Wenn sich eine Tür schließt, öffnet sich auch immer eine andere – wenn nicht sogar mehrere. Manchmal jedoch entrinnt aus einer quantenphysikalischen Versuchsanordnung à la Schrödingers Katze mehr als die Logik einer einzigen Realität, sondern gleich das Produkt mehrerer Realitäten. Ein Hybrid eben jener Klaustrophobie animiert James Ward Byrkits „Coherence“ von einem simplen Abendessen unter acht alten Freunden respektive Liebeleien (darunter Nicholas Brendon als früherer Schauspieler eines fiktiven außerirdischen Protagonisten der realen Serie „Roswell“) zu einer auch metaphorischen Doppelgängerkonstellation, da währenddessen der alle hundert Jahre vorbei fliegende Miller’sche Komet eine sonderbare Raumzeitbrücke öffnet.
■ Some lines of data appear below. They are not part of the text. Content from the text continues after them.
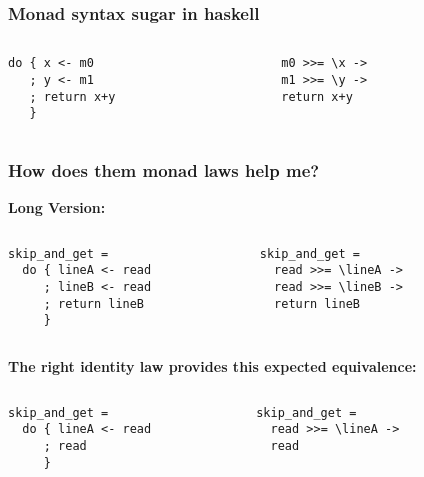 \documentclass{beamer}
\begin{document}
\begin{frame}[fragile]
\frametitle{Monad syntax sugar in haskell}
\begin{columns}[t]
  \begin{column}{5cm}
\begin{lstlisting}
do { x <- m0
   ; y <- m1
   ; return x+y
   }
\end{lstlisting}
  \end{column}
  \begin{column}{5cm}
\begin{lstlisting}
    m0 >>= \x ->    
    m1 >>= \y ->    
    return x+y
\end{lstlisting}
  \end{column}
\end{columns}

\end{frame}
\begin{frame}[fragile]
\frametitle{How does them monad laws help me?}		
\textbf{Long Version:}
\vspace{-0.5cm}
\begin{columns}[t]
  \begin{column}{5cm}
\begin{lstlisting}
skip_and_get = 
  do { lineA <- read
     ; lineB <- read 
     ; return lineB 
     }
\end{lstlisting}
  \end{column}
  \begin{column}{5cm}
\begin{lstlisting}
skip_and_get =
  read >>= \lineA ->    
  read >>= \lineB ->    
  return lineB
\end{lstlisting}
  \end{column}
\end{columns}
\pause
\textbf{The right identity law provides this expected equivalence:} 
\vspace{-0.5cm}
\begin{columns}[t]
  \begin{column}{5cm}
\begin{lstlisting}
skip_and_get = 
  do { lineA <- read
     ; read
     }
\end{lstlisting}
  \end{column}
  \begin{column}{5cm}
\begin{lstlisting}
skip_and_get =
  read >>= \lineA ->    
  read
\end{lstlisting}
  \end{column}
\end{columns}



\end{frame}
\end{document}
Aus dem zunächst gemütlichen Candle-Light-Dinner in flauschiger, doch für den ein oder anderen nerviger Chit-Chat-Atmosphäre wird daher ein Puzzle. Auch, weil die eine Gruppe von Freunden bald einen Koffer findet, deren Inhalt sich von jenem der zweiten Gruppe im zweiten identischen Haus unterscheidet. Von andersfarbigen Leuchtstäben ganz zu schweigen. Doch die beiden Gruppen tauschen ihre Mitglieder dazu noch aus, sobald die Fliegenfalle erst einmal zuschnappt.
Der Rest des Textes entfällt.